Theme V: Behavioral regulations

‘Behavioral regulations’ facilitating the addressing of vulnerability were local structure changes, such as prioritizing extra consultation for pregnant women without an existing doctor-patient relation, and marking the files of women with known vulnerability to ensure continuity in her care.


Statements of principal findings

Barriers and facilitators for assessing and addressing vulnerable pregnant women were represented in almost all TDF domains relating to the themes: knowledge and attention, professional confidence, incentives and organizational working conditions. The theme behavioral regulation featured the GPs applied strategies to relieve the barriers. Remarkably, lack of attention, misjudging the resources of pregnant women from her appearance, could delay the assessment of vulnerability. The absence of a strong-doctor patient relation made the GPs in-confident in assessing vulnerability, whereas a strong doctor-patient relation facilitated the assessing and addressing of vulnerability. Interestingly a strong doctor-patient relation could also limit the GPs from addressing vulnerability due to emotions and fear of breaking the patient-relation. Ethical dilemmas challenged the GPs’ professionality when addressing vulnerability. Organizational working conditions-i.e. lacking information in medical records, time limits s and lack of continuity were barriers to assessing and addressing vulnerability. Behavioral regulations facilitated the assessing and addressing of vulnerability through ensuring continuity and prompting extra time for history taking and relation gaining when a doctor-patient relation was absent.

Strengths and weaknesses of the study

A strength of this study was the semi-structured qualitative approach using focus group interviews. The flexible interview guide encouraged free discussion, with an intense dialogue between participants and provided a deeper insight into the GPs’ perceptions of the subject. Ongoing adjustments to the interview guide ensured coverage of all emerged perceptions of barriers and facilitators. Another strength is the high information power [49] due to continuing interviews until reaching a study sample large enough to answer the research question, thereby increasing credibility. The use of the COREQ criteria ensured transparency [37]. Furthermore, the combined use of open inductive and focused deductive coding was a strength [42, 48]. TDF has been validated to facilitate research into implementation problems [42], and thus it was deemed both an appropriate theoretical foundation and appropriate model for exploring the study aim. The deductive nature of the TDF may have limited our interpretation of the data. However, we accommodated this with the mixed inductive and deductive coding. The inductive coding ensured an in-depth investigation where themes and sub-themes emerged freely, and the application of TDF as a theoretical frame gave a comprehensive coverage of a multitude of barriers and facilitators of the GPs’ behavior when assessing and addressing vulnerability.

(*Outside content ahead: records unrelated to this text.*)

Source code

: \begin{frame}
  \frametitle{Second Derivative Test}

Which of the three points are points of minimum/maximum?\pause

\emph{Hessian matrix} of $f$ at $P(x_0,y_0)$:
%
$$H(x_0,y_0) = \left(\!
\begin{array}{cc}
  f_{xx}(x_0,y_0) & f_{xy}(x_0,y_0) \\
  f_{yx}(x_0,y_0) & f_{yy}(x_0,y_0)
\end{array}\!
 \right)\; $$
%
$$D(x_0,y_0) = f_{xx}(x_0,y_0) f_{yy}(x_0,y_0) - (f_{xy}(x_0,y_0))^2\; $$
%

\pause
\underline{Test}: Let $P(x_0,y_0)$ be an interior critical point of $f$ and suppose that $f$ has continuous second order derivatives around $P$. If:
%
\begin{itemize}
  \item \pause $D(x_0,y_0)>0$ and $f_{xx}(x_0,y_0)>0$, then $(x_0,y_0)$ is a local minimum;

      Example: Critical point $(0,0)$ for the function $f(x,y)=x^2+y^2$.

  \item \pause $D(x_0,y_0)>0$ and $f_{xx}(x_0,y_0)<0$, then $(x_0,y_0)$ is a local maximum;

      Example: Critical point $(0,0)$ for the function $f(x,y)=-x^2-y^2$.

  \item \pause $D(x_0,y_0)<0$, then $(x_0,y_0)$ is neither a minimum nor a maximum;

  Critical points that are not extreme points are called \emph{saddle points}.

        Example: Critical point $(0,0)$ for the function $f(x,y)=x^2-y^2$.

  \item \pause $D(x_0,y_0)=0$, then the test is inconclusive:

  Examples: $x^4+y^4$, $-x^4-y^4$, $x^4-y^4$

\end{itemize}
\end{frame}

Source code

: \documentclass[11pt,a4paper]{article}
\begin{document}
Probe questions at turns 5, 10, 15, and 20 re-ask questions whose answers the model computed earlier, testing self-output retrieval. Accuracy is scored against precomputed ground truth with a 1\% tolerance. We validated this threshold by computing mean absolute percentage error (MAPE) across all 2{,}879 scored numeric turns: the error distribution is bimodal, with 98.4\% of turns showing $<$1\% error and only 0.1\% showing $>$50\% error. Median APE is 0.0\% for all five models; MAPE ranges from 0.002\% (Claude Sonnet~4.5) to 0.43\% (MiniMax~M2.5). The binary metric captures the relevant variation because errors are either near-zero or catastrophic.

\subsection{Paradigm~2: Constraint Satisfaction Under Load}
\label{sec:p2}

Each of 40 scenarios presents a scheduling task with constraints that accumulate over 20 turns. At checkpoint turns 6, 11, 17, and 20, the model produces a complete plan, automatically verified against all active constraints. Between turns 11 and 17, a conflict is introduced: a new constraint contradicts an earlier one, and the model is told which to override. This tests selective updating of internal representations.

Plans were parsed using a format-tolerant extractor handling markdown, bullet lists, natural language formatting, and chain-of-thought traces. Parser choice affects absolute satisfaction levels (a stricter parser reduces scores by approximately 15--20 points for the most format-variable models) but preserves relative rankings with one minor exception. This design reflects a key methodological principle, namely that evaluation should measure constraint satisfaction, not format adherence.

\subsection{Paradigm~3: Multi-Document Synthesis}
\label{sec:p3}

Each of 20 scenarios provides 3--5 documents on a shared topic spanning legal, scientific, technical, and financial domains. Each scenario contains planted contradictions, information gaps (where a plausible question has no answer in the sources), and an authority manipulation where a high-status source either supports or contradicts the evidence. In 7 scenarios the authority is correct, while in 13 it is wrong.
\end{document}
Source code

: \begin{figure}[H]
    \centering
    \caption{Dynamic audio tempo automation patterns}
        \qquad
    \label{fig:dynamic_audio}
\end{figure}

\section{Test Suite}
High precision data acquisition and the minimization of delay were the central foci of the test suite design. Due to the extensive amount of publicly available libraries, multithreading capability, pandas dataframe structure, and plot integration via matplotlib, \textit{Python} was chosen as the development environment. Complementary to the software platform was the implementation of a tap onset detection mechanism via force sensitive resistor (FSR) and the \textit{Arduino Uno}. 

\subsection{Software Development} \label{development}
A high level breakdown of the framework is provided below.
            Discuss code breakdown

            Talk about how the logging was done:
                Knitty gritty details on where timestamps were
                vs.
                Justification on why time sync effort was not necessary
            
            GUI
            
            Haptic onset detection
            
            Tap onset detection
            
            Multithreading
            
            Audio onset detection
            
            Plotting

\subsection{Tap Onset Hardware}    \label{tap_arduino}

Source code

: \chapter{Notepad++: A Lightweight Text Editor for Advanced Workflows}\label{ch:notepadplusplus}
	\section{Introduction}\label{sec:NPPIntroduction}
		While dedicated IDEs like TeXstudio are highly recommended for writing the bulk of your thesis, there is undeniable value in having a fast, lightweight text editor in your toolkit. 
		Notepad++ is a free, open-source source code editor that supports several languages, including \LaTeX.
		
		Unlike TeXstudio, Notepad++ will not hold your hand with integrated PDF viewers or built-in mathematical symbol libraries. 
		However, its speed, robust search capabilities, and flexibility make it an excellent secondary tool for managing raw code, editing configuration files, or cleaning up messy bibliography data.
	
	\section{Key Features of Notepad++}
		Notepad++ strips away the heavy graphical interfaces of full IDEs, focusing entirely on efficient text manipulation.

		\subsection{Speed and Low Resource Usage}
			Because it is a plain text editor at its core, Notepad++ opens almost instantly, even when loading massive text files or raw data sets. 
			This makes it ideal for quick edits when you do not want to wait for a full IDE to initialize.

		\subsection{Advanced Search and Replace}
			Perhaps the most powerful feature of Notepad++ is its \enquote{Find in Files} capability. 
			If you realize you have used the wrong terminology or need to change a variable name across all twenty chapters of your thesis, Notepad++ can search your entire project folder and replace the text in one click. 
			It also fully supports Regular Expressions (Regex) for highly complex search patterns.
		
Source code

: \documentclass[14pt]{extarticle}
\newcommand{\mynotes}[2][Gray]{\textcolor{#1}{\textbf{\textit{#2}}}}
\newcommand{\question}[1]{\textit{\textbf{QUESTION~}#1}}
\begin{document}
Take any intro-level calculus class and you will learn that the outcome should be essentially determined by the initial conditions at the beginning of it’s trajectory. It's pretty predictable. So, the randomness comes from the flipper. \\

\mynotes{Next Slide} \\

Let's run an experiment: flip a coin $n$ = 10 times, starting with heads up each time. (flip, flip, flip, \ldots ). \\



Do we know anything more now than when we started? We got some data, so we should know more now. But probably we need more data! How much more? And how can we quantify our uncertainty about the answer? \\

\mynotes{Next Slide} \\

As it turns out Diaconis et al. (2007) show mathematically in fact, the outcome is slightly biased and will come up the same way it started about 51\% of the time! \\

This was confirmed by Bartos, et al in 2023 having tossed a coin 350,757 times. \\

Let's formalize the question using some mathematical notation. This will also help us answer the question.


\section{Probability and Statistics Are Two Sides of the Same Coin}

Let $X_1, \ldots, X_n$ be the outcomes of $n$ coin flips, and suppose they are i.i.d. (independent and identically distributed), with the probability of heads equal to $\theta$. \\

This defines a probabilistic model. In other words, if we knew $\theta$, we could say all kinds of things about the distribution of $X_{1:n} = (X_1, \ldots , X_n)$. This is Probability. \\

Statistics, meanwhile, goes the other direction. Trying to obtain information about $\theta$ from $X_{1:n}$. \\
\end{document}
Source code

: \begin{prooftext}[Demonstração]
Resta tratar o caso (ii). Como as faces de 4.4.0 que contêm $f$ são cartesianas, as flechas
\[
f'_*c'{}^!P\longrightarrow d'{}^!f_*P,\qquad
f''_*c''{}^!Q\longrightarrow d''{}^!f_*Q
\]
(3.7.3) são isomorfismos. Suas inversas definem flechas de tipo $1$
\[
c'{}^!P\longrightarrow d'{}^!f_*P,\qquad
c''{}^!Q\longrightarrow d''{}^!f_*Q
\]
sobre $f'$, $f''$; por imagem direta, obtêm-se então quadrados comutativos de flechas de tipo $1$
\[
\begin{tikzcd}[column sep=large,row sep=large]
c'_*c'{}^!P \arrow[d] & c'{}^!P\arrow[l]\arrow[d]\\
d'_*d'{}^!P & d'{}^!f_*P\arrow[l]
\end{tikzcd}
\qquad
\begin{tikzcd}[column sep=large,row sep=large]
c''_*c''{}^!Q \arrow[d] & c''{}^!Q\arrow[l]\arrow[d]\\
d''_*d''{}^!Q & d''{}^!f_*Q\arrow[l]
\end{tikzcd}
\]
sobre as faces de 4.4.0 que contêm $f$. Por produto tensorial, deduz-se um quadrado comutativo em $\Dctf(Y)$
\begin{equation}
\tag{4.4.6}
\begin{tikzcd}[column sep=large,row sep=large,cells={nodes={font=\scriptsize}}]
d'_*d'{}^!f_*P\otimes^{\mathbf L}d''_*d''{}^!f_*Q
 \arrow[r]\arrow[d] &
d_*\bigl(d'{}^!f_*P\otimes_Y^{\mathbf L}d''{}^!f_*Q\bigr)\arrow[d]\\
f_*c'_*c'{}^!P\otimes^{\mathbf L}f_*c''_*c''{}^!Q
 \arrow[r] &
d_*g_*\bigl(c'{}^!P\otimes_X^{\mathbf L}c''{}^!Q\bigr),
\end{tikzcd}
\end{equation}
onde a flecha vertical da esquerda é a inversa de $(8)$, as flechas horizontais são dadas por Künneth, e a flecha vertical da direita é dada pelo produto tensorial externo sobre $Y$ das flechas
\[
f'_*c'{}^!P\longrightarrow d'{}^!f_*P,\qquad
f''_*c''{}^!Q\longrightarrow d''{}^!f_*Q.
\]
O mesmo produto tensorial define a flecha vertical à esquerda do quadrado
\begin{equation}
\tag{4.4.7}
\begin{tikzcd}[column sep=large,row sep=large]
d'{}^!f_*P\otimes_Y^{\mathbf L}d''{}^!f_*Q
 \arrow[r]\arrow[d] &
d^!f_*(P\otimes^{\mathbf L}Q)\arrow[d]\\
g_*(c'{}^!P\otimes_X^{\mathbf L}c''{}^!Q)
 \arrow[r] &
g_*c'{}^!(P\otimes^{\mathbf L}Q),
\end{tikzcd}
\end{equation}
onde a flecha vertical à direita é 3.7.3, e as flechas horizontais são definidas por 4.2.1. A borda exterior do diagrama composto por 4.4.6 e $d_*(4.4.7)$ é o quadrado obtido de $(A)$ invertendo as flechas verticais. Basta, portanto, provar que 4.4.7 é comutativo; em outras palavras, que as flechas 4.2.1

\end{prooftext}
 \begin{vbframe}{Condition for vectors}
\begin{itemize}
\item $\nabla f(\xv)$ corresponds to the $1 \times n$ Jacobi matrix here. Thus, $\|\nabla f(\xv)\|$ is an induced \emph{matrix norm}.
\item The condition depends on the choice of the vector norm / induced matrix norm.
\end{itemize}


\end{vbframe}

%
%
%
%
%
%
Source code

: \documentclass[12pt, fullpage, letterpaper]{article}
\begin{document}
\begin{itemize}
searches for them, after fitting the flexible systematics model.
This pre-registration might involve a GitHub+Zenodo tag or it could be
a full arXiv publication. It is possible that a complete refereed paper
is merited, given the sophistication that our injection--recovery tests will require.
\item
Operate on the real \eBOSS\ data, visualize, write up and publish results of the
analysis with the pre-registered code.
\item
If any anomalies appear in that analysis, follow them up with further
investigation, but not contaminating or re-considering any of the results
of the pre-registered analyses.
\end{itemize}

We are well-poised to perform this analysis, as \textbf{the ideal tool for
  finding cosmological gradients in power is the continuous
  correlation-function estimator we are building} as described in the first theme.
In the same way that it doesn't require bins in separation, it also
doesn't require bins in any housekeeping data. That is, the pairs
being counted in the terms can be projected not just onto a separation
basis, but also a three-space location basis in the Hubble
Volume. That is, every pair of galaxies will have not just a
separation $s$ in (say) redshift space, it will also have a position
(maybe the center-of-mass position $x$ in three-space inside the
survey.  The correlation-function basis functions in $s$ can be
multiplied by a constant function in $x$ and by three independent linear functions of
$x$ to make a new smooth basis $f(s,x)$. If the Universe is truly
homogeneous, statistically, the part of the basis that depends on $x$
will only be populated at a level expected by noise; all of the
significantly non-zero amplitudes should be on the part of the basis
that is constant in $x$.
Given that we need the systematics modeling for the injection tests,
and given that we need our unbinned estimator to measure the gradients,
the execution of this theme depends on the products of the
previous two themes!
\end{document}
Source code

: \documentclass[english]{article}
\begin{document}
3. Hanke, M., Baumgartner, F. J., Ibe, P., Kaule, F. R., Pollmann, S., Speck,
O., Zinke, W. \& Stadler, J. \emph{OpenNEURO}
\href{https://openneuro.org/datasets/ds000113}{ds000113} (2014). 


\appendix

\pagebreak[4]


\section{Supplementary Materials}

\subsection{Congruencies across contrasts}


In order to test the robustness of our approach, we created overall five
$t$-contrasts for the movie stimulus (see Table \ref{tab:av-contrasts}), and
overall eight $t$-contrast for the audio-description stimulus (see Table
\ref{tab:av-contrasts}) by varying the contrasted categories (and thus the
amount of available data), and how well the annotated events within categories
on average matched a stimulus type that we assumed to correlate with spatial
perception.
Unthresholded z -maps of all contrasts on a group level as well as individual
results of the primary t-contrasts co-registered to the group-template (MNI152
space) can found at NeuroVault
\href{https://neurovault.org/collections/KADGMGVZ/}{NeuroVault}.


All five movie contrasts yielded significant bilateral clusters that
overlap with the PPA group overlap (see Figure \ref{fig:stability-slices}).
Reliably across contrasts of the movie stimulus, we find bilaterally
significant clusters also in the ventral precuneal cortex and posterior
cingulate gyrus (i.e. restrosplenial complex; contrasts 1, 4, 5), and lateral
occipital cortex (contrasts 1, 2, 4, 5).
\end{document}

Since the research group possessed years of experience working with antenatal care in general practice and collaborating with antenatal care partners, this gave a comprehensible insight into the working conditions and possible challenges for the GPs when assessing and addressing vulnerable pregnant women. However, we acknowledged that the generation and interpretation of data might have been affected by our prior experience, and that other professional expertise might have challenged our pre-assumption.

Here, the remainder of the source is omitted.